Because \(\mathbf{X}^T \mathbf{X}\) is square and non-singular and therefore invertible, we could just left-multiply both sides by its inverse to get an explicit closed form for \(\hat{\Theta}\):
\[ \hat{\Theta} = (\mathbf{X}^T \mathbf{X})^{-1} X^T \mathbf{y} \]
However, it turns out there is a faster and more numerically stable way of solving for \(\hat{\Theta}\) which relies on the QR Decomposition of the matrix \(\mathbf{X}\).
QR Decomposition
Since we’re going to be both implementing and relying on the QR decomposition in a minute, it’s worth making sure we understand how it works in detail. A QR decomposition of a matrix square \(A\) is a product of an orthogonal matrix \(Q\) and an upper-triangular matrix \(R\) such that \(A = QR\). It always exists and there’s a reasonably performant algorithm for calculating it. Why is it beneficial to put a matrix in this form? In short, because it makes it very easy to compute solutions to systems of equations in matrix form \(Ax = b\); all we have to do is compute \(A = QR\) and write the problem as \(R x = Q^{-1} b\) which is easy to compute. Let’s examine those two steps in more detail.
Why is \(Q\) easy to invert? Recall that \(Q\) is orthogonal which implies that \(Q^{-1} = Q^T\). Most linear algebra libraries don’t even have to explicitly copy a matrix to take a transpose but simply set a flag that indicates that from now on it will operate on it row-wise instead of column-wise or vice versa. That means taking a transpose is free for all intents and purposes.

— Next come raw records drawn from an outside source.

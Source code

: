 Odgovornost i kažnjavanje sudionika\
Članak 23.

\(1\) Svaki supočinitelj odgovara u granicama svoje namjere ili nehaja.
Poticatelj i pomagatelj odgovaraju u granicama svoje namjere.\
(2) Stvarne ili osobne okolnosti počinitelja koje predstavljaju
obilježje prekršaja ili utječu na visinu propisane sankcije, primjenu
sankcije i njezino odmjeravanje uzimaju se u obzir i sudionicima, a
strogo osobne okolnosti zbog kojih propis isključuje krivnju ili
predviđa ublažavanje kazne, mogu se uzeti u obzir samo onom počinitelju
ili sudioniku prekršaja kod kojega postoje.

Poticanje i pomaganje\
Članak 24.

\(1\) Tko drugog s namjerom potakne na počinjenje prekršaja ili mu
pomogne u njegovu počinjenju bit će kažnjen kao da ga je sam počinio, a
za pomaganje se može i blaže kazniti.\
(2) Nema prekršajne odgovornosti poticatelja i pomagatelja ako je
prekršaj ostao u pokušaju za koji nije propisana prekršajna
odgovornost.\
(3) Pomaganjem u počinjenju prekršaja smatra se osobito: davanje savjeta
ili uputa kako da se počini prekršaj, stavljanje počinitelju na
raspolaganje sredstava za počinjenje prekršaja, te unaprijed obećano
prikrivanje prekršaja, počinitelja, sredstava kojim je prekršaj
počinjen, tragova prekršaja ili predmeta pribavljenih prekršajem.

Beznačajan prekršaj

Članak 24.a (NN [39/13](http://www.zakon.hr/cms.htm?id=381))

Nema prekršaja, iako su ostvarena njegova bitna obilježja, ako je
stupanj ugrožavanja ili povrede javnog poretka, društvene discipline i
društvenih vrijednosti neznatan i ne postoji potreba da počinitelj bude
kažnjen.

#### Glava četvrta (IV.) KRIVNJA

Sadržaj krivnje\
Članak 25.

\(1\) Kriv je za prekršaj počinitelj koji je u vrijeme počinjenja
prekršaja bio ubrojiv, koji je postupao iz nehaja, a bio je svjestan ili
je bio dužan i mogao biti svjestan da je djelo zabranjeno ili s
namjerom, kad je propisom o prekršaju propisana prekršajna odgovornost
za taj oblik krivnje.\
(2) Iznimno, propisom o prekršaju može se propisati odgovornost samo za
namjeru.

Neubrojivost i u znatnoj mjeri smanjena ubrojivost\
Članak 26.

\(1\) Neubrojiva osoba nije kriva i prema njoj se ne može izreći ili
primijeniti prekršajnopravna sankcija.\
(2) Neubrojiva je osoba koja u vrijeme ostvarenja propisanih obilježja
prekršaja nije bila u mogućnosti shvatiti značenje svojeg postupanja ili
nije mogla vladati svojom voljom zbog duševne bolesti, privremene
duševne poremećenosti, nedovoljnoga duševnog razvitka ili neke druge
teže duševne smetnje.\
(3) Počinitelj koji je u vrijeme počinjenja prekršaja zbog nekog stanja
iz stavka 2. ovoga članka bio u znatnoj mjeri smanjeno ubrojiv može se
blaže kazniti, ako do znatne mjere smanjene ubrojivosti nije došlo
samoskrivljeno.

Why is \(Rx = Q^T b\) easy to solve? Well, the right-hand side is just a vector. R is upper triangular, so we can solve this with a technique called back-substitution. Back-substitution is easiest to explain with an example. Consider this system of equations in matrix form, where the matrix is upper-triangular:
\[ \begin{bmatrix} 2 & 1 & 3 \\\ 0 & 1 & 1 \\ 0 & 0 & 4 \\ \end{bmatrix} \begin{bmatrix} x_1 \\ x_2 \\ x_3 \\ \end{bmatrix} = \begin{bmatrix} 2 \\ 2 \\ 8 \\ \end{bmatrix} \]
We start on the bottom row, which is simply an equation \(4x_3 = 8\), so \(x_3 = 2\). The second row represents the equation \(x_2 + x_3 =2\), but we already know \(x_3\), so we can substitute that back in to get \(x_2 - 2 = 0\), so \(x_2 = 0\). The top row is \(2x_1 + x_2 + 3_x3 = 2x_1 + 6 = 2\), so \(x_1 = -2\). This is back-substitution, and it should be clear that we can do this quickly and efficiently for an upper-triangular matrix of any size. Furthermore, because we do at most one division per row, this method is very numerically stable. (If the matrix is ill-conditioned, we could still run into numerical error, but this only occurs when the original data set \(X\) suffers from multicollinearity.)
So hopefully you’re convinced by now that the \(QR\) form is desirable. But how do we calculate \(Q\) and \(R\)? There are two parts to understanding the algorithm. First, note that the product of any two orthogonal matrices is itself orthogonal. Also, the identity matrix is orthogonal. Therefore, if we have a candidate decomposition \(A = QR\) where \(Q\) is orthogonal (but R may not yet be square), then for any orthogonal matrix \(S\) we have \(A = Q I R = Q S^T S R = (Q S^T) (S R) = Q' R'\) where \(Q' = Q S^T\) and \(R' = S R\) is also a candidate decomposition! This is the general strategy behind not just QR decomposition, but behind many other decompositions in linear algebra: at each step we want to apply an orthogonal transformation designed to bring \(R\) closer to the desired form, while simultaneously keeping track of all the transformations applied so far in a single matrix \(Q\).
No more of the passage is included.